Roma, è l’alba di giovedì 17 febbraio 1600. Un corteo lascia il carcere di Tor di Nona: condotto in processione tra una folla vociante fino a Campo de’ Fiori, il sanbenito – un saio penitenziale – indosso, Giordano Bruno, 52 anni, filosofo, scrittore e frate domenicano, è accompagnato dalle litanie dei frati. Gli è stata imposta la lingua in giova: una morsa che gli serra la bocca e gli impedisce di parlare (come proclama un avviso fatto affiggere dalle autorità ecclesiastiche: “Per le bruttissime parole che diceva”). Sale sulla pira del rogo con grande coraggio e dignità, affermano i testimoni. Denudato, legato ad un palo, rifiuta i conforti religiosi. Viene arso vivo. Muore distogliendo ostentatamente lo sguardo da un crocefisso che gli viene mostrato tra le fiamme.
Giordano Bruno.
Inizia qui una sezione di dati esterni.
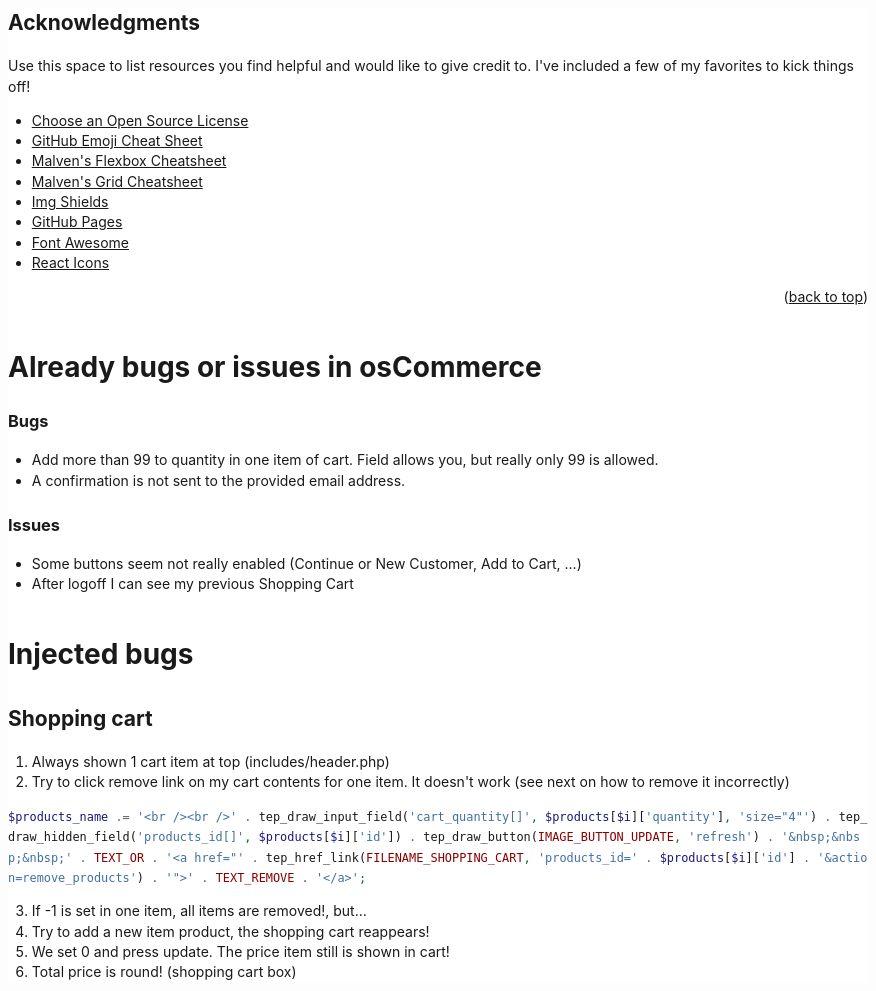 
## Acknowledgments

Use this space to list resources you find helpful and would like to give credit to. I've included a few of my favorites to kick things off!

- [Choose an Open Source License](https://choosealicense.com)
- [GitHub Emoji Cheat Sheet](https://www.webpagefx.com/tools/emoji-cheat-sheet)
- [Malven's Flexbox Cheatsheet](https://flexbox.malven.co/)
- [Malven's Grid Cheatsheet](https://grid.malven.co/)
- [Img Shields](https://shields.io)
- [GitHub Pages](https://pages.github.com)
- [Font Awesome](https://fontawesome.com)
- [React Icons](https://react-icons.github.io/react-icons/search)

<p align="right">(<a href="#top">back to top</a>)</p>




[contributors-shield]: https://img.shields.io/github/contributors/xescuder/buggy-oscommerce.svg?style=for-the-badge
[contributors-url]: https://github.com/xescuder/buggy-oscommerce/graphs/contributors
[forks-shield]: https://img.shields.io/github/forks/xescuder/buggy-oscommerce.svg?style=for-the-badge
[forks-url]: https://github.com/xescuder/buggy-oscommerce/network/members
[stars-shield]: https://img.shields.io/github/stars/xescuder/buggy-oscommerce.svg?style=for-the-badge
[stars-url]: https://github.com/xescuder/buggy-oscommerce/stargazers
[issues-shield]: https://img.shields.io/github/issues/xescuder/buggy-oscommerce.svg?style=for-the-badge
[issues-url]: https://github.com/xescuder/buggy-oscommerce/issues
[license-shield]: https://img.shields.io/github/license/xescuder/buggy-oscommerce.svg?style=for-the-badge
[license-url]: https://github.com/xescuder/buggy-oscommerce/blob/master/LICENSE.txt
[linkedin-shield]: https://img.shields.io/badge/-LinkedIn-black.svg?style=for-the-badge&logo=linkedin&colorB=555
[linkedin-url]: https://linkedin.com/in/othneildrew
[product-screenshot]: images/screenshot.png

# Already bugs or issues in osCommerce

### Bugs

- Add more than 99 to quantity in one item of cart. Field allows you, but really only
  99 is allowed.
- A confirmation is not sent to the provided email address.

### Issues

- Some buttons seem not really enabled (Continue or New Customer, Add to Cart, ...)
- After logoff I can see my previous Shopping Cart

# Injected bugs

## Shopping cart

1. Always shown 1 cart item at top (includes/header.php)
1. Try to click remove link on my cart contents for one item. It doesn't work (see next on how to remove it incorrectly)

```php
$products_name .= '<br /><br />' . tep_draw_input_field('cart_quantity[]', $products[$i]['quantity'], 'size="4"') . tep_draw_hidden_field('products_id[]', $products[$i]['id']) . tep_draw_button(IMAGE_BUTTON_UPDATE, 'refresh') . '&nbsp;&nbsp;&nbsp;' . TEXT_OR . '<a href="' . tep_href_link(FILENAME_SHOPPING_CART, 'products_id=' . $products[$i]['id'] . '&action=remove_products') . '">' . TEXT_REMOVE . '</a>';
```

3. If -1 is set in one item, all items are removed!, but…
4. Try to add a new item product, the shopping cart reappears!
5. We set 0 and press update. The price item still is shown in cart!
6. Total price is round! (shopping cart box)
Lo studioso che aveva mandato in frantumi la sfera immobile delle stelle fisse che lo stesso Copernico non aveva osato toccare. E con essa il sistema tolemaico, così perfetto per gli antichi, fino agli uomini del Medioevo: un Universo limitato, chiuso, comodamente riconducibile a Dio.
Per il filosofo di Nola le stelle, non più immobili, sono dei soli in numero infinito, distribuiti in un Universo infinito: sembra il trionfo dell’incompiuto, dell’imperfetto, del caos.
Tutto è movimento nell’universo di Bruno poiché tutto è animato, cioè – letteralmente – dotato di un’anima, o per meglio dire di un pezzo d’anima dell’universo che basta a se stesso e racchiude Dio stesso. Troppo per l’Inquisizione.
Che da anni ne segue il percorso: in Francia, dove le sue tesi polemicamente antiaristoteliche lo mettono in conflitto con l’establishment accademico; in Germania, scomunicato dai luterani e critico verso l’intolleranza calvinista. Un pensatore scomodo, incredibilmente moderno: per noi internauti, si potrebbe azzardare, profeta di un universo reticolare, in cui ogni punto è al tempo stesso centro e periferia, nozioni puramente relative all’interno di una struttura aperta.
“Esistono innumerevoli soli; innumerevoli terre ruotano attorno a questi similmente a come i sette pianeti ruotano attorno al nostro sole. Questi mondi sono abitati da esseri viventi”.
Un filo rosso che lo collega ad Epicuro, al suo contemporaneo Metrodoro (“Considerare che la Terra sia il solo mondo abitato in uno spazio infinito è cosa tanto assurda quanto il ritenere che in un intero campo seminato a miglio germini un solo granello”) e a Tito Lucrezio Caro, anch’egli convinto della pluralità dei mondi. Prospettive cosmologiche ancora oggi affascinanti e scientificamente fondate. Teorie pericolose, meritevoli di “mordacchia” per il Sant’Uffizio e il Cardinale Bellarmino.
Nel 2000 il cardinale Angelo Sodano, anche a nome di Papa Giovanni Paolo II, scrive che la condanna di Giordano Bruno: “costituisce oggi per la Chiesa un motivo di profondo rammarico“. Sono trascorsi “appena” quattrocento anni dal rogo di quel 17 Febbraio del 1600.